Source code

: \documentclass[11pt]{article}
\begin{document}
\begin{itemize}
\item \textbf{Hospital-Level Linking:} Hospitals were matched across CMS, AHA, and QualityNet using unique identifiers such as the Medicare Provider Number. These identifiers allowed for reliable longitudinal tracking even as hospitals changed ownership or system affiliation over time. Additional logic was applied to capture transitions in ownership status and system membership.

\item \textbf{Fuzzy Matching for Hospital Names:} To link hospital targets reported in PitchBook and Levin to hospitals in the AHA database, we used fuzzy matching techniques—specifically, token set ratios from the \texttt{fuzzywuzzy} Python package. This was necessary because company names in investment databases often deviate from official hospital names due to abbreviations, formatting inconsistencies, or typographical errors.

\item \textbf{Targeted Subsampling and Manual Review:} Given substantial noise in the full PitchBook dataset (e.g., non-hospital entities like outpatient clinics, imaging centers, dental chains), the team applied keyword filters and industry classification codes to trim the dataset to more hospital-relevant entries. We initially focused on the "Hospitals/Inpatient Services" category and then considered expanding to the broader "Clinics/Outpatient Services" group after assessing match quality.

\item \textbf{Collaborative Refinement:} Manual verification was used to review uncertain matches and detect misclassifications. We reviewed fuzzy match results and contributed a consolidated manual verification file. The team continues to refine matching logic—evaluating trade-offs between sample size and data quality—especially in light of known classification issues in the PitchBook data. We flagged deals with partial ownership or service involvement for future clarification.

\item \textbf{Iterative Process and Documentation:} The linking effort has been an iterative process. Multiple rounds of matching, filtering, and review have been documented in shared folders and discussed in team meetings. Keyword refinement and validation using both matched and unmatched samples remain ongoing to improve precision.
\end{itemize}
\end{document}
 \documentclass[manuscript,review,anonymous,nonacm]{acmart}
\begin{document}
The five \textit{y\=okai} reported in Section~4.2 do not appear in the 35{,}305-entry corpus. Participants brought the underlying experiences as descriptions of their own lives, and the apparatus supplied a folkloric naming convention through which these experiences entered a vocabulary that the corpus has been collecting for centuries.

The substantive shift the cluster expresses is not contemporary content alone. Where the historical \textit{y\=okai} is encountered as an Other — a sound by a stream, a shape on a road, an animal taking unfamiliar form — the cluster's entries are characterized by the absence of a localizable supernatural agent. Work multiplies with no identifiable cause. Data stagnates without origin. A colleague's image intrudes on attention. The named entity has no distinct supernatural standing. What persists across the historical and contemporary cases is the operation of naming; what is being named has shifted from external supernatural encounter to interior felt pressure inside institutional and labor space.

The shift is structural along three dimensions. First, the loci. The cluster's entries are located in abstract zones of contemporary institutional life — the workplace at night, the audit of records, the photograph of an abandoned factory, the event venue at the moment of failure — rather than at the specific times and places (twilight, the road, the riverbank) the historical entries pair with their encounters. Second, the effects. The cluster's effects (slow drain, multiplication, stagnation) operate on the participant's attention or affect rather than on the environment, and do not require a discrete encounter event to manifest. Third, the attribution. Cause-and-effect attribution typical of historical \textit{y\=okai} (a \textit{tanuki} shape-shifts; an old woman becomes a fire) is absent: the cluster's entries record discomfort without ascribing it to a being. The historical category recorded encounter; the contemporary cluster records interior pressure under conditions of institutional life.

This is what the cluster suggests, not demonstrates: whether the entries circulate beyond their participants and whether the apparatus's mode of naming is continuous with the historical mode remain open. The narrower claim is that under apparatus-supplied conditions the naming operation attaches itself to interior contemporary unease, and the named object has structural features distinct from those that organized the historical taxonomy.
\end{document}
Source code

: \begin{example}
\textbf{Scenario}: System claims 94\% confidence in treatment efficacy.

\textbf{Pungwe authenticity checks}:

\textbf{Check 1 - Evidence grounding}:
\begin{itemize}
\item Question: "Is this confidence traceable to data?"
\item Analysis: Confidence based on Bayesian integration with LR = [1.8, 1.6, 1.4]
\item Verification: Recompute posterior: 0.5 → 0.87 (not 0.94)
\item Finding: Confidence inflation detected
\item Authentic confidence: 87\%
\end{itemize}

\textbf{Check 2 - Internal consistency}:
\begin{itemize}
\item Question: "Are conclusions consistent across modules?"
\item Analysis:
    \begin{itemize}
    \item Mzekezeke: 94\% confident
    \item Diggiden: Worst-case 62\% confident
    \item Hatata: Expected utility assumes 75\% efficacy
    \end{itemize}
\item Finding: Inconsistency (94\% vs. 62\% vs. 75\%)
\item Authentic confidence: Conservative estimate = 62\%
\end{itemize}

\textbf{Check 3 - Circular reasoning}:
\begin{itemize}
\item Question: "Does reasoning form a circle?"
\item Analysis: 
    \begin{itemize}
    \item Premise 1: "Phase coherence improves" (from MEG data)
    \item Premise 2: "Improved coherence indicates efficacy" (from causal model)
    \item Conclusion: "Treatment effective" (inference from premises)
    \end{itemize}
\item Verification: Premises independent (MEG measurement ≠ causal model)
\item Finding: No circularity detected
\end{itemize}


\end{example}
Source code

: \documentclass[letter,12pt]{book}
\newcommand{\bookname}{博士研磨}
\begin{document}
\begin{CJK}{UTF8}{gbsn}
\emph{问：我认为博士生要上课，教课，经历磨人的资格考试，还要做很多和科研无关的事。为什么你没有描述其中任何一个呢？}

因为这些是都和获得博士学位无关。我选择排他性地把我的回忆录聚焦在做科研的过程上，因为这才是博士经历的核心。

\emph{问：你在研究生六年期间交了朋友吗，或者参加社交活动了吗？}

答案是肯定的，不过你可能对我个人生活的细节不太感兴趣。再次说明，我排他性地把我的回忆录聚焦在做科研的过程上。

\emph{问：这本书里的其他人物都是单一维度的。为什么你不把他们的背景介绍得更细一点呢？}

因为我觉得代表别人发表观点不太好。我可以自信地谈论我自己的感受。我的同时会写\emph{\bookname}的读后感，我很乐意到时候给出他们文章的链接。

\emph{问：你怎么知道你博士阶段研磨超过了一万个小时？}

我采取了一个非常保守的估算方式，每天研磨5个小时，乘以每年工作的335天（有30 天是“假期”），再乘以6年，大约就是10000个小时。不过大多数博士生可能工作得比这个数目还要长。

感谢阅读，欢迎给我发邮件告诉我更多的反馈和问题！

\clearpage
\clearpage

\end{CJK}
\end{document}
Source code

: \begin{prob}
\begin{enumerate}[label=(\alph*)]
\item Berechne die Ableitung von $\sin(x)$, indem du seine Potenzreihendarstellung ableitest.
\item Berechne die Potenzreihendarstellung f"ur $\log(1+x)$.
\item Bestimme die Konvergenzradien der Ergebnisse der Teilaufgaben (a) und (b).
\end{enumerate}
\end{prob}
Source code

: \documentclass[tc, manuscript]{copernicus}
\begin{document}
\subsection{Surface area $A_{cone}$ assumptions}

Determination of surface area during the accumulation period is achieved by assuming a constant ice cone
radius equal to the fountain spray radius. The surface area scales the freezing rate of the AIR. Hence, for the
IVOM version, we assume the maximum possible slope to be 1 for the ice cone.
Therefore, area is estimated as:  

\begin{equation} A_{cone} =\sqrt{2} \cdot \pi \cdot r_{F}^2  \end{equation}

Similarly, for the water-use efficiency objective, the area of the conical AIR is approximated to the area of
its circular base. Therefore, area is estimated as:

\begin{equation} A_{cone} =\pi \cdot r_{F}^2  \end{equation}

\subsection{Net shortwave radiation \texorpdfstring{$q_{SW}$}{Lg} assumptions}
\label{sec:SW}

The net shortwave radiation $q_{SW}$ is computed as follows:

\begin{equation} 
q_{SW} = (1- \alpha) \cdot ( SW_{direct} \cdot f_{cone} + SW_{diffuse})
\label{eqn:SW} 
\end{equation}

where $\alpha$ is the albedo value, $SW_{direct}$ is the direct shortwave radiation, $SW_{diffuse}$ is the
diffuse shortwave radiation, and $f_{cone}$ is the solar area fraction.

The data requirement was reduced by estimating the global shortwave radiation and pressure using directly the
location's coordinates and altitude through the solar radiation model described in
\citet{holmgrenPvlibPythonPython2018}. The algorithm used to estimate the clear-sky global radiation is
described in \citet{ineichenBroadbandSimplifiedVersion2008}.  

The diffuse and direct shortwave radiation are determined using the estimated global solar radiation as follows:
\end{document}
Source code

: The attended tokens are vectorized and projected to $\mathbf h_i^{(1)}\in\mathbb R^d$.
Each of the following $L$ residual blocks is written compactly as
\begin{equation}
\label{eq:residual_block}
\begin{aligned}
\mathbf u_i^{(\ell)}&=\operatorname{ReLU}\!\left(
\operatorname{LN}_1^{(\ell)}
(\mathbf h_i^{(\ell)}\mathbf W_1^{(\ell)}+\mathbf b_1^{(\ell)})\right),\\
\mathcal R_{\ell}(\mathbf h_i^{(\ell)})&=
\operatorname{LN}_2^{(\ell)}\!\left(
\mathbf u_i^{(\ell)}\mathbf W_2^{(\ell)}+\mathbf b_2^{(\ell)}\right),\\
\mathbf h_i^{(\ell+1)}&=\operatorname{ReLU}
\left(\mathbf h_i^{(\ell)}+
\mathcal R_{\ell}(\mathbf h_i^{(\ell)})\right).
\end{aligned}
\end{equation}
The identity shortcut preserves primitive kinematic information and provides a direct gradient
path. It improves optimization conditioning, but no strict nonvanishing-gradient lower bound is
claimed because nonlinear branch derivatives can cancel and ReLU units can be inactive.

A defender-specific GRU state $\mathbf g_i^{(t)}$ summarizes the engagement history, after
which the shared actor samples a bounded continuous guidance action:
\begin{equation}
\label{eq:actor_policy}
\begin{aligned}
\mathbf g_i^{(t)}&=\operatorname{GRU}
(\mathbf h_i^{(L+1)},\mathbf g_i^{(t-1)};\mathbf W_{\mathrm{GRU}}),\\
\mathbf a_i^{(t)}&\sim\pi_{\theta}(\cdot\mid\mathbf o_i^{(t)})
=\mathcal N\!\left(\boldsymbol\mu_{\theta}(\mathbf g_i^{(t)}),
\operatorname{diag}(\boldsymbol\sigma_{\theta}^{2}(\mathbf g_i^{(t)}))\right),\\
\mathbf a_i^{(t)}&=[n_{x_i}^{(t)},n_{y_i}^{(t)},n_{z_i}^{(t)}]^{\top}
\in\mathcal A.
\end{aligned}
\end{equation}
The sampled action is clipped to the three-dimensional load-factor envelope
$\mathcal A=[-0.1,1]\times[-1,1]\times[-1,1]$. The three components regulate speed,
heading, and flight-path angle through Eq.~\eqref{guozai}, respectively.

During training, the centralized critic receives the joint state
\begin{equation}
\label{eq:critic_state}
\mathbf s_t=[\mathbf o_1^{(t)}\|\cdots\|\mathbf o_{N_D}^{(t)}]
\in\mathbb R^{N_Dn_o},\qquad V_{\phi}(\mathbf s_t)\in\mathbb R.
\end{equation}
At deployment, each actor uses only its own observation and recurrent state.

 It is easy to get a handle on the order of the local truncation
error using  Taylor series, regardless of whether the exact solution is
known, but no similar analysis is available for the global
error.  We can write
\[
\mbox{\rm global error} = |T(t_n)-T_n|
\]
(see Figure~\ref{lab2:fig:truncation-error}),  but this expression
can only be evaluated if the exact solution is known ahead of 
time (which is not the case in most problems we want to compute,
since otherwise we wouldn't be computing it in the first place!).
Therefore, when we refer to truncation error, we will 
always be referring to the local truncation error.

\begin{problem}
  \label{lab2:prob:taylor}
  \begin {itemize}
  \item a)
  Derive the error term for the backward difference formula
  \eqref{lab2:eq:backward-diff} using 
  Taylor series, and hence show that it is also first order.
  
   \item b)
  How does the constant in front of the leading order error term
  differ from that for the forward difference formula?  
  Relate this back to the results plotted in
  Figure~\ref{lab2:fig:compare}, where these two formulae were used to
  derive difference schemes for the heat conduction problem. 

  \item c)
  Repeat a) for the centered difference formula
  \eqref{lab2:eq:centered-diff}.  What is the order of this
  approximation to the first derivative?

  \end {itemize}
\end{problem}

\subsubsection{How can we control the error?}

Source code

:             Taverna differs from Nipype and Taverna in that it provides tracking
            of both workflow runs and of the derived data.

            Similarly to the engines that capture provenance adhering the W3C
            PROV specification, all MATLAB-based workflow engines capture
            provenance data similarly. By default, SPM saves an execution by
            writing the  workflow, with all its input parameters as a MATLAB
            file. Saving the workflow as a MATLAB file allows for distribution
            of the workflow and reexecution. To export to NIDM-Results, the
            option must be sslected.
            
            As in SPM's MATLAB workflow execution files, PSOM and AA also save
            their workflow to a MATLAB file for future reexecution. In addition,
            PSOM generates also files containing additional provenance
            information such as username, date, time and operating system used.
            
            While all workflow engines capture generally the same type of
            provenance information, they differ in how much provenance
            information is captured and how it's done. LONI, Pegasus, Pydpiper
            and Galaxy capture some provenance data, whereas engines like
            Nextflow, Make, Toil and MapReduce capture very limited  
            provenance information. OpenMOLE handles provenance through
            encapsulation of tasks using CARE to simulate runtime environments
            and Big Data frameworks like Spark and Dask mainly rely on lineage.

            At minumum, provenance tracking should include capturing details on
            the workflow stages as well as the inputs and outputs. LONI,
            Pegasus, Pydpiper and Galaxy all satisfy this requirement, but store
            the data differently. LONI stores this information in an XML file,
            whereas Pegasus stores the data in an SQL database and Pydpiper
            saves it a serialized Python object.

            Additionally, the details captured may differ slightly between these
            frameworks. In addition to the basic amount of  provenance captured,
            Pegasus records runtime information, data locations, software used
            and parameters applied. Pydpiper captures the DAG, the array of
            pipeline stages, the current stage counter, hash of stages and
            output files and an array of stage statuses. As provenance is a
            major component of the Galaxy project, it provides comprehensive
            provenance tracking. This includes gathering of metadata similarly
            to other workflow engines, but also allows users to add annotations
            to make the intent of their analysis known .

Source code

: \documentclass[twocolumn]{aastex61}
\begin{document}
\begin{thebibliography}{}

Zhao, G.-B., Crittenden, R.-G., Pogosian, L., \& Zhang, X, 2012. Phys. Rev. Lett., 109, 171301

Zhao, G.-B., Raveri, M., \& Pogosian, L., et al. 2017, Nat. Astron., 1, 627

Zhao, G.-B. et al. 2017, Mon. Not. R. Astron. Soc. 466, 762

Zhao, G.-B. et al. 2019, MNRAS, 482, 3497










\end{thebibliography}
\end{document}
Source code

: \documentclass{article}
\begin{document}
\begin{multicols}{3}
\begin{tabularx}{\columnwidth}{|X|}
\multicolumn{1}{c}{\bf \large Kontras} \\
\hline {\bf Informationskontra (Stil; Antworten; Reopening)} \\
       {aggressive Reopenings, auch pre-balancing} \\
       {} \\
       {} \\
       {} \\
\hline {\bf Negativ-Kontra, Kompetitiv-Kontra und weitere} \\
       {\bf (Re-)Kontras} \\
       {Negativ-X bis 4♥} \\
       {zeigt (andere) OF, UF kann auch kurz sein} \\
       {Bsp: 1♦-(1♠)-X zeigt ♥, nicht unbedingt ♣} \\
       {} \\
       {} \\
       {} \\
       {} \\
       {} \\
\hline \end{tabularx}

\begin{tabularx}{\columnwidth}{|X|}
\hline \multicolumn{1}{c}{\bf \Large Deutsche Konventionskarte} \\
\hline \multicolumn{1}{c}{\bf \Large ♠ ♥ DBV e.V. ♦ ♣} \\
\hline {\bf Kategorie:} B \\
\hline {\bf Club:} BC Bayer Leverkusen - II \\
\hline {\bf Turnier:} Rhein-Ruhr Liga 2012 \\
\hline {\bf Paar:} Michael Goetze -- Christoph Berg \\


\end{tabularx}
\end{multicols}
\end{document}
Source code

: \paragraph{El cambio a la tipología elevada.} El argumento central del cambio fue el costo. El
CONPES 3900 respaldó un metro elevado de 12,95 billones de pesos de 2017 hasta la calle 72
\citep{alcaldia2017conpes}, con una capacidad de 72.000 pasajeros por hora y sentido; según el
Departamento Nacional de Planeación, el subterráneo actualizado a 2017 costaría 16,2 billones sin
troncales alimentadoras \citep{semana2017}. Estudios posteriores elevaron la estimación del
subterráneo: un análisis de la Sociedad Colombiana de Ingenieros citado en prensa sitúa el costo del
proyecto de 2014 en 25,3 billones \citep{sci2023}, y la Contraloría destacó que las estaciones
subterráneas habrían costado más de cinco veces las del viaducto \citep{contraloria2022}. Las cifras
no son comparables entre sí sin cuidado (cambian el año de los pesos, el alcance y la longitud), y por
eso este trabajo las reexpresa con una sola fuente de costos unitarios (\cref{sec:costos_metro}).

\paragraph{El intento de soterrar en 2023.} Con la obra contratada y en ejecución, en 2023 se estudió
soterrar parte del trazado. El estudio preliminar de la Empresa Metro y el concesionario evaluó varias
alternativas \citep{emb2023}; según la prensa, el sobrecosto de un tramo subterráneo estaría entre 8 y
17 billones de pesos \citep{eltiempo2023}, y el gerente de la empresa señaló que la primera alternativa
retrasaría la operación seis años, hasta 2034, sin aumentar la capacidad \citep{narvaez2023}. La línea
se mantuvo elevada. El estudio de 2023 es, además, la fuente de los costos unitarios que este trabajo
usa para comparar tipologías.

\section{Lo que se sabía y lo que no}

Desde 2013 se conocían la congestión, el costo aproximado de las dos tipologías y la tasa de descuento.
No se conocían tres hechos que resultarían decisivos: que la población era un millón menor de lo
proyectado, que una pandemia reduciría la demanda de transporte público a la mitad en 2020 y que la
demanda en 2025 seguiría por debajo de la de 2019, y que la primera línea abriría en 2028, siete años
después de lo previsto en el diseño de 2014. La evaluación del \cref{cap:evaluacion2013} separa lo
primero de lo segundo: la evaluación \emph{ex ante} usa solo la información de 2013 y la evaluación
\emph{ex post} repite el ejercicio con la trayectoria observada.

## HOW TO COMPLETE THIS TASK
Would you retype the lines above from the one with "provenance information, they" down to the one with "and Galaxy capture", word for word, both ends included and no other lines?

## ANSWER FOR THE TASK
            provenance information, they differ in how much provenance
            information is captured and how it's done. LONI, Pegasus, Pydpiper
            and Galaxy capture some provenance data, whereas engines like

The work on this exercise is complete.